--- Raw data Enclosed Below ---
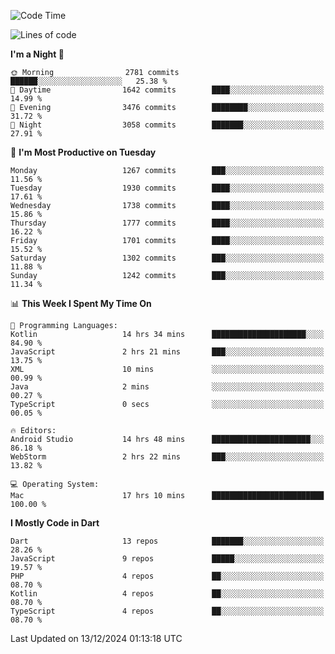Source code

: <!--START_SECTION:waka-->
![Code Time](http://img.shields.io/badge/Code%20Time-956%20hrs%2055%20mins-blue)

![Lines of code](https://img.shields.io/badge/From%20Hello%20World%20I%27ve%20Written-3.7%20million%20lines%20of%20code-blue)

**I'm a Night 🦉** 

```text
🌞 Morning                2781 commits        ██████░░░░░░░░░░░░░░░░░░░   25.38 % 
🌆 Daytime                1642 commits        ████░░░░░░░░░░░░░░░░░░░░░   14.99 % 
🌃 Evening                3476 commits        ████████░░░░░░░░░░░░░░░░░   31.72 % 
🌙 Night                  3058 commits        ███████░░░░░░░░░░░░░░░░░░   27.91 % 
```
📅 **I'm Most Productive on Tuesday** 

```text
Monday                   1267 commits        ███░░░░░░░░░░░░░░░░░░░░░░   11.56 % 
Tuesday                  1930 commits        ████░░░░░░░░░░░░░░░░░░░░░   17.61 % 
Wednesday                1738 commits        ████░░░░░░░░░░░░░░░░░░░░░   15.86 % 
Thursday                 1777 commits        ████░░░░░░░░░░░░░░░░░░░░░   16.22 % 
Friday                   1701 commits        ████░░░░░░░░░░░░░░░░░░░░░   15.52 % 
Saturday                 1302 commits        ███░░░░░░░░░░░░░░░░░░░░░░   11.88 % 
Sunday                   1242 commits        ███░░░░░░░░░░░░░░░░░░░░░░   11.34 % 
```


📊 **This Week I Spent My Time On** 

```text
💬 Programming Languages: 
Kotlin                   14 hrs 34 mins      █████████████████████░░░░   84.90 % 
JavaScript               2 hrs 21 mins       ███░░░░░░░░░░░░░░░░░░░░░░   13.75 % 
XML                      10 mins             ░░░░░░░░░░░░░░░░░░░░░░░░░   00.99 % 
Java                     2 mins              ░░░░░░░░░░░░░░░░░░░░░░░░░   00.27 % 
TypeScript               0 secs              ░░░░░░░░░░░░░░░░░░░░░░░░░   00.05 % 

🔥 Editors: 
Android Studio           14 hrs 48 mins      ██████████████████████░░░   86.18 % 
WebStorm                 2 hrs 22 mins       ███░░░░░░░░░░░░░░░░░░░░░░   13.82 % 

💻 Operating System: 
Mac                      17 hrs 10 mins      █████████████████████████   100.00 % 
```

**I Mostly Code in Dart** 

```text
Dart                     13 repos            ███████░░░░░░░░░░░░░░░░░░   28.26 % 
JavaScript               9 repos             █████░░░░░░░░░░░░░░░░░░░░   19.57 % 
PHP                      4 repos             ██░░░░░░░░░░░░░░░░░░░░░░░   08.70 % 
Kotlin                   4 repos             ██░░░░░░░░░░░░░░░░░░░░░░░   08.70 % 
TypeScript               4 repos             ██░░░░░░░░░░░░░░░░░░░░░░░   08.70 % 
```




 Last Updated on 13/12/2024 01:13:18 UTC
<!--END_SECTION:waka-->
--- End of Enclosed Raw data ---
--- Raw data Enclosed Below ---
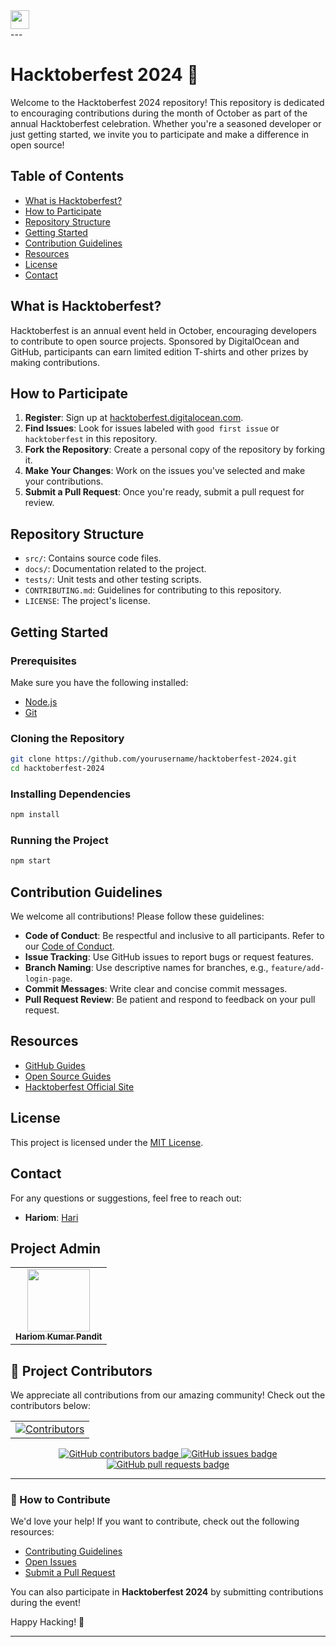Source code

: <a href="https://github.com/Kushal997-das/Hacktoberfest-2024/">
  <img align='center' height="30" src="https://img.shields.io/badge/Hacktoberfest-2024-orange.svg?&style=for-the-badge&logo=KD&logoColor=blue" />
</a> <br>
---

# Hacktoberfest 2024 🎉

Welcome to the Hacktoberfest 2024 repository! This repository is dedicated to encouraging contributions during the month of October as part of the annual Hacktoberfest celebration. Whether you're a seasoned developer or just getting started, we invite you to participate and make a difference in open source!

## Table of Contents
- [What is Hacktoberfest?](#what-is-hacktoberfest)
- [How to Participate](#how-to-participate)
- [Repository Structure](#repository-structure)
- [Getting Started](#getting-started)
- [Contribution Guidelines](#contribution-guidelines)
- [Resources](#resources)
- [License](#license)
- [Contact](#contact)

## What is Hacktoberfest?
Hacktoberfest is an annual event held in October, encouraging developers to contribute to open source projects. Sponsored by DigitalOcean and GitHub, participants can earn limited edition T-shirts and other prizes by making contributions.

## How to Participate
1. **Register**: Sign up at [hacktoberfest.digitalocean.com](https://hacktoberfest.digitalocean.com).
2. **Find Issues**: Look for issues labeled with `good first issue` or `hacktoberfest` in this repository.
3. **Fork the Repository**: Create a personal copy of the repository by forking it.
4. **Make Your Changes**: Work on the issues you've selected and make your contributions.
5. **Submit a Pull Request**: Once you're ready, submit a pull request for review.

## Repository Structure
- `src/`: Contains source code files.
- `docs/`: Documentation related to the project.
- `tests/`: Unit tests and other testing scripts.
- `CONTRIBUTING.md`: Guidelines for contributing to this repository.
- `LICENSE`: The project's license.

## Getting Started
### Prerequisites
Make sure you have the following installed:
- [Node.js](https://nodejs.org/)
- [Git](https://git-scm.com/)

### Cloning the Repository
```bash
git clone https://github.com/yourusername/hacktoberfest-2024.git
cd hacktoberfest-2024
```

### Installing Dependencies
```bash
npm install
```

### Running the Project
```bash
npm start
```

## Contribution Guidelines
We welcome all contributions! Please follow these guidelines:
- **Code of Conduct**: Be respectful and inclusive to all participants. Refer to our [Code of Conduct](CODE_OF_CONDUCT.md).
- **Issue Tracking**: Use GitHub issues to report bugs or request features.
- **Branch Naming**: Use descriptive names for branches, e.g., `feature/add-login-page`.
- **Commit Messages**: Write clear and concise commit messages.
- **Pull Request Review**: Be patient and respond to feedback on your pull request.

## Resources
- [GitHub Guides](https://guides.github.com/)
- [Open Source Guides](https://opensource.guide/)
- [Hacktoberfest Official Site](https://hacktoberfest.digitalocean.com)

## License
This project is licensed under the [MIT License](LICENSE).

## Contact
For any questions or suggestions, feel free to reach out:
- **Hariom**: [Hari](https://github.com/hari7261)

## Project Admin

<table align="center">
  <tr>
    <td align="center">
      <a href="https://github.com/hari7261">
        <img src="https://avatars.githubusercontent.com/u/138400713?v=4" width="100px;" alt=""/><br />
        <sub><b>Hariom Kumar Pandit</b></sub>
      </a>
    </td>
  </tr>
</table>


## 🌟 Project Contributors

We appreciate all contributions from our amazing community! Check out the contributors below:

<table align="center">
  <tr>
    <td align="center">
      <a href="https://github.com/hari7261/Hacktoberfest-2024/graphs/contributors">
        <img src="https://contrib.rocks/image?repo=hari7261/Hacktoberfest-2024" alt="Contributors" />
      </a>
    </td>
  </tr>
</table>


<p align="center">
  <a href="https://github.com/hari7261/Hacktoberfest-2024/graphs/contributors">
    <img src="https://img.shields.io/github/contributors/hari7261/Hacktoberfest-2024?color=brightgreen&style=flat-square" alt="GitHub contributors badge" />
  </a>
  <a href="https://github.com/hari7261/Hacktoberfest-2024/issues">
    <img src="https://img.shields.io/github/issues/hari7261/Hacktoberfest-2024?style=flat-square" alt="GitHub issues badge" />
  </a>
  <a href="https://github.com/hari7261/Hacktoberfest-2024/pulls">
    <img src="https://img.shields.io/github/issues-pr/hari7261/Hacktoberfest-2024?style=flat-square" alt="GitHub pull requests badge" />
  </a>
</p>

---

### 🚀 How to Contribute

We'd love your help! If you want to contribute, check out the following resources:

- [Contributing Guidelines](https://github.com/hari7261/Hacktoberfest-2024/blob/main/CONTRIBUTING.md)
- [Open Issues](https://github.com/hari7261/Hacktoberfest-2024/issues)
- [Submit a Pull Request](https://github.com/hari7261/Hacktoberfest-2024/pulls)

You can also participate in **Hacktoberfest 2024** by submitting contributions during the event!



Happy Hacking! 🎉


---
--- End of Enclosed Raw data ---
--- Raw data Enclosed Below ---
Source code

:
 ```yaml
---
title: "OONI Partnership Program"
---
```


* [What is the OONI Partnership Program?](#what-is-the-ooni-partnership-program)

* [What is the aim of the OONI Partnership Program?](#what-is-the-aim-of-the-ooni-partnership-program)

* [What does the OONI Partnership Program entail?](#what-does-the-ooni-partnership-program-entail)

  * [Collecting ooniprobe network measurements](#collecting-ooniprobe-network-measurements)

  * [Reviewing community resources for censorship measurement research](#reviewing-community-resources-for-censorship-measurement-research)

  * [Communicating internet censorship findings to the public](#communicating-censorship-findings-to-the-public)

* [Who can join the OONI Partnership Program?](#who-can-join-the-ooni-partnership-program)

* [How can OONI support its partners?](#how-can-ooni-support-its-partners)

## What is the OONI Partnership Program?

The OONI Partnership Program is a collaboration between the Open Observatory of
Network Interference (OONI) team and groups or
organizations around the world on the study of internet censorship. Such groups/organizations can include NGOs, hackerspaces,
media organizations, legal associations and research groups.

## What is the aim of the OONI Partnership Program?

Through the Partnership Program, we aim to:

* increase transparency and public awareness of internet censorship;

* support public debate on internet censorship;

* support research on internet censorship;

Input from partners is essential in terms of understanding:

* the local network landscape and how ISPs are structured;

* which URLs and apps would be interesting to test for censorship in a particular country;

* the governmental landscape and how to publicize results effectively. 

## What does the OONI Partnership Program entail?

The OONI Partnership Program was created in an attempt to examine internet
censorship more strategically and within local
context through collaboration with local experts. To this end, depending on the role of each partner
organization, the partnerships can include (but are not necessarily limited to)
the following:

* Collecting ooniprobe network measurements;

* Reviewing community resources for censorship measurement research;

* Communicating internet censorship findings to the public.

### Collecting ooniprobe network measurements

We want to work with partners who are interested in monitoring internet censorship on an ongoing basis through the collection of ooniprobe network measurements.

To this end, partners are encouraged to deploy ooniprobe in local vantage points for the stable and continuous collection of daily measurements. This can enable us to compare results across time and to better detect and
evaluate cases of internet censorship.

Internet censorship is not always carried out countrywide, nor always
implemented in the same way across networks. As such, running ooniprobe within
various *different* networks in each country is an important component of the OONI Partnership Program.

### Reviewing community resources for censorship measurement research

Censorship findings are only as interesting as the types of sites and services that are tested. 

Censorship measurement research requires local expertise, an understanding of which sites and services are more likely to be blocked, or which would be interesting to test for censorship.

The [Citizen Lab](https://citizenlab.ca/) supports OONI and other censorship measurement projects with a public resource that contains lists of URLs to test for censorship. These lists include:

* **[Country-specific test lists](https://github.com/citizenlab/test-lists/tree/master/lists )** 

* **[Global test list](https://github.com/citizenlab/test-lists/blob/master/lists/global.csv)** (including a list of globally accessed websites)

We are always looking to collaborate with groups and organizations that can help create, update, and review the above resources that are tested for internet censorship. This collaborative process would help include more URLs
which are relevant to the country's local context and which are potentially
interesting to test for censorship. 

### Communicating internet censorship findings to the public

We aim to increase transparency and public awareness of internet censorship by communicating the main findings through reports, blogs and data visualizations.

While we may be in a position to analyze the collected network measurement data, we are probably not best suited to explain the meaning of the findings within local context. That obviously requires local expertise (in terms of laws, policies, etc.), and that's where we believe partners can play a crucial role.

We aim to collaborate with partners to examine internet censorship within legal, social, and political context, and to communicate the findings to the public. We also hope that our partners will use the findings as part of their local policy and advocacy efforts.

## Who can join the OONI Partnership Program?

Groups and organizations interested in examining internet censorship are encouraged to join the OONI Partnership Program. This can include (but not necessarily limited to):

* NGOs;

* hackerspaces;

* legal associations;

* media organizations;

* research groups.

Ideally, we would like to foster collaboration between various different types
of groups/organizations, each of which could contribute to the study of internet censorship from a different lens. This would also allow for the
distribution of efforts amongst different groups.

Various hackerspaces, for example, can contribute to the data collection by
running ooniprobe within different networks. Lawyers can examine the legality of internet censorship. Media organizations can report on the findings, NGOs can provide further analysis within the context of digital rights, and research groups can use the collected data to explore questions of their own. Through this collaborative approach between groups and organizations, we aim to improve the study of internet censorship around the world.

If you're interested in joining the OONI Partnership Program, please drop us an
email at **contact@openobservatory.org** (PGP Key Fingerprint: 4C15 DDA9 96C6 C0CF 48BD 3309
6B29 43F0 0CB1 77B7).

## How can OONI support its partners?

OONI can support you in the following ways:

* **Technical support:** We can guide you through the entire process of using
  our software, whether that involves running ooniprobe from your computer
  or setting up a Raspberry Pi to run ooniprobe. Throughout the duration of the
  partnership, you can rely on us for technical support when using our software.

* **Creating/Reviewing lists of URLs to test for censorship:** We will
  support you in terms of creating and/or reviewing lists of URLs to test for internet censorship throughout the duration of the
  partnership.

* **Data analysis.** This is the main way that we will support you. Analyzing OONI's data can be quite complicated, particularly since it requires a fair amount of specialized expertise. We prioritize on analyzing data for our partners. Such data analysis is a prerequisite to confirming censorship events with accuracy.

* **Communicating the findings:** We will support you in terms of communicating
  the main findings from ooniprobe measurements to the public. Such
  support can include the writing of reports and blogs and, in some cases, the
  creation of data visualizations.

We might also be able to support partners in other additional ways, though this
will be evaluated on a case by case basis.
--- End of Enclosed Raw data ---
In the data above, which lines lie between the line with "## What does" and the line with "context through collaboration", inclusive? Print those lines exactly and nothing else.

[Output for this task]
## What does the OONI Partnership Program entail?

The OONI Partnership Program was created in an attempt to examine internet
censorship more strategically and within local
context through collaboration with local experts. To this end, depending on the role of each partner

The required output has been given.